RAM, or random access memory, is a central component to every electronic device – it’s where data and instructions are electronically stored for immediate use, allowing the device to carry out its basic functions. Improvements in methods of digital data storage are inexorably linked to the ever-increasing pace of electronics innovation. With the help of improved memory interface methods, PCB designers and engineers have made giant leaps to increasing the performance and processing speed of the smart devices we use every day. 


What is Double Data Rate?

Double Data Rate (DDR) Synchronous Dynamic Random Access Memory (SDRAM) is a common type of memory used as RAM for most modern processors. First introduced in the 1990s, this high-performance, low-cost memory solution was targeted at personal computers and other consumer electronics, but has also grown in adoption within graphics, networking, servers, and other applications. It was the driving force transitioning electronics from source-synchronous switching, in which both the clock and data originated at the source, to a more dynamic method where data is synchronized at both the source and destination. This allowed the clock to travel with the data, and eventually be hidden inside the data itself, to supply greater data precision and reduce the clock’s frequency, thus reducing the signal integrity requirements on the circuit board. DDRx is the contemporary version of double data rate memory, offering bandwidth increases of 16x or more compared to the original generation double data rate. 

Nowadays, more and more smart connected devices require high-speed DDRx memory interfaces to deliver the desired performance while keeping product costs competitive. The design of memory circuits has always required care, but PCB layouts for DDR memory are more demanding. Traditional rules-based approaches are often not sufficient, especially for the latest DDRx memory interface standards.
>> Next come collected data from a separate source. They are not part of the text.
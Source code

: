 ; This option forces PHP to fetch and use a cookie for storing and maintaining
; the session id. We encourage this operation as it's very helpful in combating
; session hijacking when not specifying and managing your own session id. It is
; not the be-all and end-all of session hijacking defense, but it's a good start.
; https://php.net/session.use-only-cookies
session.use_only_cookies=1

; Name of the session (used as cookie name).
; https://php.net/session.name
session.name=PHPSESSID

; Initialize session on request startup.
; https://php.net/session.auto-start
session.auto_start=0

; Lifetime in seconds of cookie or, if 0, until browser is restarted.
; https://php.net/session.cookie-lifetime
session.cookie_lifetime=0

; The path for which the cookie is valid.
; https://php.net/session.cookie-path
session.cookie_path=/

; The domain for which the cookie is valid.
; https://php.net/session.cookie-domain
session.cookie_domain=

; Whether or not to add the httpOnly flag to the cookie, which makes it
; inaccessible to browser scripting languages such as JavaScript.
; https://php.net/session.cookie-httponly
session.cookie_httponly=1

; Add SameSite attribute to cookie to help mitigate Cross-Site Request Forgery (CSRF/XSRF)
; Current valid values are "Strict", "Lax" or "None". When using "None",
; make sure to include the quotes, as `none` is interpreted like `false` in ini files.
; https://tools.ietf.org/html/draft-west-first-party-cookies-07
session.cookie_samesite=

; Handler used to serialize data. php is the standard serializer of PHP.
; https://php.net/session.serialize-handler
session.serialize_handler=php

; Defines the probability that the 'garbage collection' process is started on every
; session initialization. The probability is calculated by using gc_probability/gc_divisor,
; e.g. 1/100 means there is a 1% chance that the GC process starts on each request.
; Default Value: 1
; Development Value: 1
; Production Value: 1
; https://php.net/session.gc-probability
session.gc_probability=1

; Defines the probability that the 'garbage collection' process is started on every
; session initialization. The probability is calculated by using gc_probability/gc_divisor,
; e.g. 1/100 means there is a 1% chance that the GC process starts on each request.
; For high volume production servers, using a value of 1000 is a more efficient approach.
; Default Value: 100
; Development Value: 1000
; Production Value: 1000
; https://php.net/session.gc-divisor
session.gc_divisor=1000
Displacing trial-and-error approaches, electronics developers are turning to virtual design, simulation, and verification tools to ensure the reliability and robustness of their device’s memory interfaces. 

Used by Samsung SDI and other leading manufacturers, Altair® PollEx™ enables the optimization of DDRx timing, transmission lines, topology, and terminations, ensuring signal integrity (SI) and facilitating first-time-right design.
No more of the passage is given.